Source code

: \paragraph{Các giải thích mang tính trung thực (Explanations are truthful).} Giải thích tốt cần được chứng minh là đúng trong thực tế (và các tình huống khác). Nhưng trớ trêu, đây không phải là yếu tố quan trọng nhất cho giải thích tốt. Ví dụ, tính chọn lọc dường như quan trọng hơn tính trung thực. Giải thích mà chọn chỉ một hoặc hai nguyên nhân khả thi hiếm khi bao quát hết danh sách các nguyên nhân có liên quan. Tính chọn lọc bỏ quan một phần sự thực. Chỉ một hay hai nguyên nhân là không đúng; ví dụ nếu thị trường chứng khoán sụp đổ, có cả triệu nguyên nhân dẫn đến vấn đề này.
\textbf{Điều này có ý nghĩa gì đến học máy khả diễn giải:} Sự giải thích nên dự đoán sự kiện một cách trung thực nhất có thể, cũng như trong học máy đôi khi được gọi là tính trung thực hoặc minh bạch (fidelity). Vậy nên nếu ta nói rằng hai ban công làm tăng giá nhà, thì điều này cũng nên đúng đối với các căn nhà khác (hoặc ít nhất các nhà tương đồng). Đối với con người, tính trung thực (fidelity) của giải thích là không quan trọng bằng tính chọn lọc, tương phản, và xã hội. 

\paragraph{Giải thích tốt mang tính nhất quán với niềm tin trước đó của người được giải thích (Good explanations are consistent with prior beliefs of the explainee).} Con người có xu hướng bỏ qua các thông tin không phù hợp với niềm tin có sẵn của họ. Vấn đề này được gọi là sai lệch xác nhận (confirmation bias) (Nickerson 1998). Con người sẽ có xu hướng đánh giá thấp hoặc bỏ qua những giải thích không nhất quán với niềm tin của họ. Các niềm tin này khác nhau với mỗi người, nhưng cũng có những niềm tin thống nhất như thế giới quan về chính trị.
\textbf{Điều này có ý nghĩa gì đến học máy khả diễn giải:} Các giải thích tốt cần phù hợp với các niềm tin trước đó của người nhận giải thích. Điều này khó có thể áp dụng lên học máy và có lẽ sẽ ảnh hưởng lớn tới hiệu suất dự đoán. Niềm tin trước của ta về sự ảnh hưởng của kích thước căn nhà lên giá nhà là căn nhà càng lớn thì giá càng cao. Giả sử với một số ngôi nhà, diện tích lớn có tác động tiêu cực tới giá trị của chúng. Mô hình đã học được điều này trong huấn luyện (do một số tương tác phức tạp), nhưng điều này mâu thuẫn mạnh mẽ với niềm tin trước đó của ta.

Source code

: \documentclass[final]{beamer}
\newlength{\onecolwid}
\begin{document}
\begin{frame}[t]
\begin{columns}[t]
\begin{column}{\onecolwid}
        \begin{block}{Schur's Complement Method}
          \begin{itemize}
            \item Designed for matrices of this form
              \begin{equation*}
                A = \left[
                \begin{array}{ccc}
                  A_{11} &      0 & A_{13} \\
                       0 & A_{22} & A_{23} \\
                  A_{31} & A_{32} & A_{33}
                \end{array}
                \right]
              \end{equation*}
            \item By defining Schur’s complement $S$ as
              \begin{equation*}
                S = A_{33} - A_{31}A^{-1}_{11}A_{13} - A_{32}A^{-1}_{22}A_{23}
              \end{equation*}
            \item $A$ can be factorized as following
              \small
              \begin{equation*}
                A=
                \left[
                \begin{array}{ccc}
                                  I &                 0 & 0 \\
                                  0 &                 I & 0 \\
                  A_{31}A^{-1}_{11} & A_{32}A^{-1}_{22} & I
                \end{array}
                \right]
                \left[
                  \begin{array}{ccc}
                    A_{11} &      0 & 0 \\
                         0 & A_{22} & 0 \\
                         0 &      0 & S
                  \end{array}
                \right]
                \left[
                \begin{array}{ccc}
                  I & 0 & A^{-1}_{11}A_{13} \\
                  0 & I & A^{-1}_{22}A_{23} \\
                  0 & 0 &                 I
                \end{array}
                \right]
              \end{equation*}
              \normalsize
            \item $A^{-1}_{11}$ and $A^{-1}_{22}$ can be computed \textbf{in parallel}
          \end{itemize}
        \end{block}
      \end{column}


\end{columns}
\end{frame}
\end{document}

..............................

Task description =
Set down all the entries again, word for word.

Problem solution =
Source code

: \paragraph{Các giải thích mang tính trung thực (Explanations are truthful).} Giải thích tốt cần được chứng minh là đúng trong thực tế (và các tình huống khác). Nhưng trớ trêu, đây không phải là yếu tố quan trọng nhất cho giải thích tốt. Ví dụ, tính chọn lọc dường như quan trọng hơn tính trung thực. Giải thích mà chọn chỉ một hoặc hai nguyên nhân khả thi hiếm khi bao quát hết danh sách các nguyên nhân có liên quan. Tính chọn lọc bỏ quan một phần sự thực. Chỉ một hay hai nguyên nhân là không đúng; ví dụ nếu thị trường chứng khoán sụp đổ, có cả triệu nguyên nhân dẫn đến vấn đề này.
\textbf{Điều này có ý nghĩa gì đến học máy khả diễn giải:} Sự giải thích nên dự đoán sự kiện một cách trung thực nhất có thể, cũng như trong học máy đôi khi được gọi là tính trung thực hoặc minh bạch (fidelity). Vậy nên nếu ta nói rằng hai ban công làm tăng giá nhà, thì điều này cũng nên đúng đối với các căn nhà khác (hoặc ít nhất các nhà tương đồng). Đối với con người, tính trung thực (fidelity) của giải thích là không quan trọng bằng tính chọn lọc, tương phản, và xã hội. 

\paragraph{Giải thích tốt mang tính nhất quán với niềm tin trước đó của người được giải thích (Good explanations are consistent with prior beliefs of the explainee).} Con người có xu hướng bỏ qua các thông tin không phù hợp với niềm tin có sẵn của họ. Vấn đề này được gọi là sai lệch xác nhận (confirmation bias) (Nickerson 1998). Con người sẽ có xu hướng đánh giá thấp hoặc bỏ qua những giải thích không nhất quán với niềm tin của họ. Các niềm tin này khác nhau với mỗi người, nhưng cũng có những niềm tin thống nhất như thế giới quan về chính trị.
\textbf{Điều này có ý nghĩa gì đến học máy khả diễn giải:} Các giải thích tốt cần phù hợp với các niềm tin trước đó của người nhận giải thích. Điều này khó có thể áp dụng lên học máy và có lẽ sẽ ảnh hưởng lớn tới hiệu suất dự đoán. Niềm tin trước của ta về sự ảnh hưởng của kích thước căn nhà lên giá nhà là căn nhà càng lớn thì giá càng cao. Giả sử với một số ngôi nhà, diện tích lớn có tác động tiêu cực tới giá trị của chúng. Mô hình đã học được điều này trong huấn luyện (do một số tương tác phức tạp), nhưng điều này mâu thuẫn mạnh mẽ với niềm tin trước đó của ta.

Source code

: \documentclass[final]{beamer}
\newlength{\onecolwid}
\begin{document}
\begin{frame}[t]
\begin{columns}[t]
\begin{column}{\onecolwid}
        \begin{block}{Schur's Complement Method}
          \begin{itemize}
            \item Designed for matrices of this form
              \begin{equation*}
                A = \left[
                \begin{array}{ccc}
                  A_{11} &      0 & A_{13} \\
                       0 & A_{22} & A_{23} \\
                  A_{31} & A_{32} & A_{33}
                \end{array}
                \right]
              \end{equation*}
            \item By defining Schur’s complement $S$ as
              \begin{equation*}
                S = A_{33} - A_{31}A^{-1}_{11}A_{13} - A_{32}A^{-1}_{22}A_{23}
              \end{equation*}
            \item $A$ can be factorized as following
              \small
              \begin{equation*}
                A=
                \left[
                \begin{array}{ccc}
                                  I &                 0 & 0 \\
                                  0 &                 I & 0 \\
                  A_{31}A^{-1}_{11} & A_{32}A^{-1}_{22} & I
                \end{array}
                \right]
                \left[
                  \begin{array}{ccc}
                    A_{11} &      0 & 0 \\
                         0 & A_{22} & 0 \\
                         0 &      0 & S
                  \end{array}
                \right]
                \left[
                \begin{array}{ccc}
                  I & 0 & A^{-1}_{11}A_{13} \\
                  0 & I & A^{-1}_{22}A_{23} \\
                  0 & 0 &                 I
                \end{array}
                \right]
              \end{equation*}
              \normalsize
            \item $A^{-1}_{11}$ and $A^{-1}_{22}$ can be computed \textbf{in parallel}
          \end{itemize}
        \end{block}
      \end{column}


\end{columns}
\end{frame}
\end{document}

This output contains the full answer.